When I first participated in an online Austronesian community group, a member questioned me, in Tagalog, if I was Filipino. He thought by messaging me in Tagalog he could cleverly catch me out in an autonomous space he believed I shouldn’t be in. Little did he know that I happen to understand, read, write and speak Tagalog and even taught myself Baybayin and Suwat Bisaya, two ancient, Indigenous Filipino scripts.

I cordially fired back at his disingenuous comments, but the incident was hardly an uncommon one. Such interactions leave me drained and remind me that I am still read as foreign to fellow Filipinos.

I remember attending Filipino community schools back when I was a child in Riyadh, where teachers excluded me from studying Sibika at Filipino, or Filipino social studies and culture, in spite of me having the books, the interest and occasionally, voluntarily doing tests in Tagalog. Sometimes I even fared better than my classmates. But to my peers and teachers, they simply didn’t see me as Filipino and that was enough to warrant my exclusion.

Their ignorance and lack of exposure didn’t help their prejudiced understandings either. In the Philippines where 80 per cent of its people are Roman Catholic, many with Spanish names, I seemed almost antithetical by identifying as Muslim with an Arabic, Moorish name – امينة. With an American twang to my accent, it’s enough to have us all confused.

Prejudiced practices transcended the classroom to social settings. At recess, no one wanted to play around “Arabo” – a word derogatively used against me, yet indicative of a heritage I wasn’t even a part of. My dad was Sri Lankan.
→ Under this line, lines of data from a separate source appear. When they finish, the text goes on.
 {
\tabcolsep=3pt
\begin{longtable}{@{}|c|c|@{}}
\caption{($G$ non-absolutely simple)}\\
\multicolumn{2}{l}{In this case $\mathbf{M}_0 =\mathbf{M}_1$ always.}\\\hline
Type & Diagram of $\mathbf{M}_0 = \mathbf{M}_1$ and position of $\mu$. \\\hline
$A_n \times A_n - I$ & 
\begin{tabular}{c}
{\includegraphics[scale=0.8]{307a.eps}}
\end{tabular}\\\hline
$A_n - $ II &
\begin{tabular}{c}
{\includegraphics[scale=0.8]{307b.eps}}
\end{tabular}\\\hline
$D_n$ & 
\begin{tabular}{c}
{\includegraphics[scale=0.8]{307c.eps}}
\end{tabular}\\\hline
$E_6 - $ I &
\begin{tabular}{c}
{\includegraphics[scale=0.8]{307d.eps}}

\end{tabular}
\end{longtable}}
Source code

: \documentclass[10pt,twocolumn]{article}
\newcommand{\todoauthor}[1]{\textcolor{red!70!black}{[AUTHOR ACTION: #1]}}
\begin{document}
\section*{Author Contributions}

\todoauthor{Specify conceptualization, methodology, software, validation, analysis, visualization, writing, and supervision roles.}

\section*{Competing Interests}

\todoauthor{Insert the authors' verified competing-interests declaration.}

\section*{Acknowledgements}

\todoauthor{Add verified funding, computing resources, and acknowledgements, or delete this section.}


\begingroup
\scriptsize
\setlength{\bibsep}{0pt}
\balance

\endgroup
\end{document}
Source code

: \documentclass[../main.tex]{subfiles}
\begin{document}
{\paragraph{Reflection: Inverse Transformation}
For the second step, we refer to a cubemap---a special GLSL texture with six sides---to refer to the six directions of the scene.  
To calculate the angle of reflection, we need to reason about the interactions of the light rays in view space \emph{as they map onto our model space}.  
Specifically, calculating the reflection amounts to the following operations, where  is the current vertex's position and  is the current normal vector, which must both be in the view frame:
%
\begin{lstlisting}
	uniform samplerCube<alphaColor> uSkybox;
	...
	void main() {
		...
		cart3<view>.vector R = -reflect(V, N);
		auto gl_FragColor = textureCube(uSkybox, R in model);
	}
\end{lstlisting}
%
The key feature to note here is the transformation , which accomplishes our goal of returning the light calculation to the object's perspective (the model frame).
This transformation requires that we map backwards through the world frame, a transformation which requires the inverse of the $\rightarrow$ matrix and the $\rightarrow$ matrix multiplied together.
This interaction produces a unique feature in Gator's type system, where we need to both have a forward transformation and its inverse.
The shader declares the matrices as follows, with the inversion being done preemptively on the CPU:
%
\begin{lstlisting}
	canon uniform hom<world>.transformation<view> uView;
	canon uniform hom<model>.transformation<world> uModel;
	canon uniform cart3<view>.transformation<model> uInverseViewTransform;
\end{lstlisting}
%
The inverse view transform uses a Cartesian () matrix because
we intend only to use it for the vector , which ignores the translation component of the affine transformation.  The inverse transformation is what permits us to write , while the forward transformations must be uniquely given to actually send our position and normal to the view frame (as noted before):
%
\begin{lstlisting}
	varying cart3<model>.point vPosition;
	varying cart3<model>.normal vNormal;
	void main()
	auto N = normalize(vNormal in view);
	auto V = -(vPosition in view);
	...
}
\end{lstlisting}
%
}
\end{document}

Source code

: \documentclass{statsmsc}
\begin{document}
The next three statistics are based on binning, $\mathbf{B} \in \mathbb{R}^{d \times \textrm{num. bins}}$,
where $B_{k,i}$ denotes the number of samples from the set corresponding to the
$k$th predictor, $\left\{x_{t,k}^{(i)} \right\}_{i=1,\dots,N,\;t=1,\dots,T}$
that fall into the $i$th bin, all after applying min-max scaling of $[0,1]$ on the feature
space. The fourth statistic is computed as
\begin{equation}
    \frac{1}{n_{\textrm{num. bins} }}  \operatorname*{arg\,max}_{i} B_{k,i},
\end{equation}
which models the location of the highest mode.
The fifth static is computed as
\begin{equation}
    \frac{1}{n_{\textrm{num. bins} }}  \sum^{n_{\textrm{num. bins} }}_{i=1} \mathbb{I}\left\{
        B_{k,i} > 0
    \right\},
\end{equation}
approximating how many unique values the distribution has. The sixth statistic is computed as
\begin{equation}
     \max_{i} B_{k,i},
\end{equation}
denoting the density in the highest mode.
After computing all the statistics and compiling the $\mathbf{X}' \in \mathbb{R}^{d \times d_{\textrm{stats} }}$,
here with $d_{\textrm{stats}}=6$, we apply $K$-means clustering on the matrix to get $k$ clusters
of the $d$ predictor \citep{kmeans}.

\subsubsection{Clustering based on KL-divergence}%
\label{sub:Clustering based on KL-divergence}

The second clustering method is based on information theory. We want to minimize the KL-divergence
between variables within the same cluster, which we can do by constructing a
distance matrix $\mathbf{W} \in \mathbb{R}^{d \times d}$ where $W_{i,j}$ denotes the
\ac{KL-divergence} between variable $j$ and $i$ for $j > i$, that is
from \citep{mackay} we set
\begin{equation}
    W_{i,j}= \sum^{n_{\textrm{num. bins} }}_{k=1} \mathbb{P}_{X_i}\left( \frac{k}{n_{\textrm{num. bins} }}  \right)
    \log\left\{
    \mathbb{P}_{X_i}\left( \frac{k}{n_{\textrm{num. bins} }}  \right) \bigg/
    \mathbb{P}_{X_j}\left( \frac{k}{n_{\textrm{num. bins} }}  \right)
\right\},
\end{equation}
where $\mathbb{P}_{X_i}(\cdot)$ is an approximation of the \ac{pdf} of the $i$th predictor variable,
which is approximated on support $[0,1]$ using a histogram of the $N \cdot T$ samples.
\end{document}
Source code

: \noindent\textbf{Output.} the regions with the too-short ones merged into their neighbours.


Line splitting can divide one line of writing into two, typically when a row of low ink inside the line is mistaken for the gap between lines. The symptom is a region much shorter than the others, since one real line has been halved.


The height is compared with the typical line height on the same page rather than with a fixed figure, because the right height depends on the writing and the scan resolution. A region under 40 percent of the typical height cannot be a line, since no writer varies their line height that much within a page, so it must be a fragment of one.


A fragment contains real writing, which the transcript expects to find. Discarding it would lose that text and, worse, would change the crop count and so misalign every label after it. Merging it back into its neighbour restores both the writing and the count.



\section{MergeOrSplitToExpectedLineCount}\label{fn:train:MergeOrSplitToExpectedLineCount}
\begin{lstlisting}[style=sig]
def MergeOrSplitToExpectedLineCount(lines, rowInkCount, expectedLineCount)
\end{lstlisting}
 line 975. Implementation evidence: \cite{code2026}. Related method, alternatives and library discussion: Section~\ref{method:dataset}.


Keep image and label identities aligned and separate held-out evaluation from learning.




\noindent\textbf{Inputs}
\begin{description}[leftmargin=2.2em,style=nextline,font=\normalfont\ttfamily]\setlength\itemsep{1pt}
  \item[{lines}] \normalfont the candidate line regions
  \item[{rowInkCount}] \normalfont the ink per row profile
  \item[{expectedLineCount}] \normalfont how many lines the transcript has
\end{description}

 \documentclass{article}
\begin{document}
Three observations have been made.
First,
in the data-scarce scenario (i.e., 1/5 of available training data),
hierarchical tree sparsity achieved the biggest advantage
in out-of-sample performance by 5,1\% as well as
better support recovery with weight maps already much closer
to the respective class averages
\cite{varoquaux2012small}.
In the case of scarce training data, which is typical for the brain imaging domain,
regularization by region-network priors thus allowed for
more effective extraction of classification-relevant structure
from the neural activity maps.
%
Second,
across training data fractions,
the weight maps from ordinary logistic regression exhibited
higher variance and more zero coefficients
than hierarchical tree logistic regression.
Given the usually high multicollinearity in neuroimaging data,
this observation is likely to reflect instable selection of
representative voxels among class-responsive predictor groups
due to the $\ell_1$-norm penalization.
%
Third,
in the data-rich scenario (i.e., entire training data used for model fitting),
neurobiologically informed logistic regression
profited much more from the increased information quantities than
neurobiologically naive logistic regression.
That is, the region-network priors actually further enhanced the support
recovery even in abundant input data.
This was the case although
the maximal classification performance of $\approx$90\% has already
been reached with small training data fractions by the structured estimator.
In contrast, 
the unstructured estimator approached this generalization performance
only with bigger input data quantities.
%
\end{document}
Categorically Moor, but not Arab. Perhaps to my classmates, the politically drawn earth between the Middle East and South Asia must’ve dissipated, since my peers saw no difference between them – as observed by their perceived interchangeability. Or perhaps, to them, my Muslim faith was synonymous to the Middle East.

But if it’s not “are you really Filipino”, then it’s “you look more Sri Lankan”. None of these utterances are new and none of them uncommon. It’s also interesting how non-Sri Lankans tend to say this to me, not Sri Lankans themselves, who also don’t recognise me as one of them unless I make that part of me known. I suppose no one really knows what to make of my strange face.

I can’t blame them entirely. We’re more or less conditioned by ideas of essentialist, nationalist ethnic identities, which are constructed in relation to others and each other, effectively operating by way of exclusion. But with 10 per cent  of the Filipino population working overseas, some temporarily, some permanently, it seems inevitable that multiracial Filipinos will be born into the diaspora. Yet this diversity does not always translate into recognising their Filipino-ness.

This doesn’t seem to be a matter of multiraciality being perceived as inherently foreign or unwelcomed either. Incidentally, the Filipino mediascape is full of mixed Filipinos, including Anne Curtis, James Reid, as well as the current Miss Universe, Pia Wurtzbach. There seems to be several strands of perceptible Filipino-ness: the idealised monoracial Filipino and the idealised multiracial Filipino. Without satisfying either category, many native, mestiza and non-Spanish, non-white multiracial Filipinos remain isolated in the mediascape and in other aspects of active citizenry and governance.

So much so that when it comes to multiracial and mestizo Filipinos, it’s Filipinos with a white, western parent who tend to be more accepted – as the Filipino mediascape demonstrates – particularly if they have the desired “exotic” look. Foreign enough to incite curiosity yet familiar enough for acceptability. The rest of us are wondering in the abyss between the thin strands of recognisable Filipino-ness, waiting and actively seeking for that to change.

Because I didn’t see anyone like me in the media throughout my childhood, I pretty much hung on to anyone who was a mixed Filipino with a non-white, non-Filipino parent – and there were a handful of them as visible figures in the media, particularly in the diaspora. But the closest representation to me finally arrived in 2010. Up until then, I often searched “Filipino Sri Lankan” without much luck. I later broadened that to “Filipino South Asian” and “Filipino Indian” (not to suggest, however, that these identities are interchangeable), and trust my luck – that year, Miss Philippines Universe 2010 was Maria Venus Raj. While her story was vastly different to mine, there were parallels between us: born in the Middle East to a Filipino mother and a South Asian father. And in that moment in time, when I first came across Venus, she was fighting to be accepted, proving that she was a Filipino citizen with a valid birth certificate. Seeing someone like me in the media, for the first time in my life, felt like magic.

And I wasn’t the only one who must have felt that way. More multiracial Filipinos with a South Asian parent started showing up in beauty pageants, like Neesha Murjani and Parul Shah, some of them citing Venus Raj as their inspiration, although this representation remains almost exclusively to beauty pageants. We haven’t transcended beyond tokenistic ideas of non-white mixed beauty in mainstream media just yet, let alone other aspects of active citizenry, but I think we’re getting there.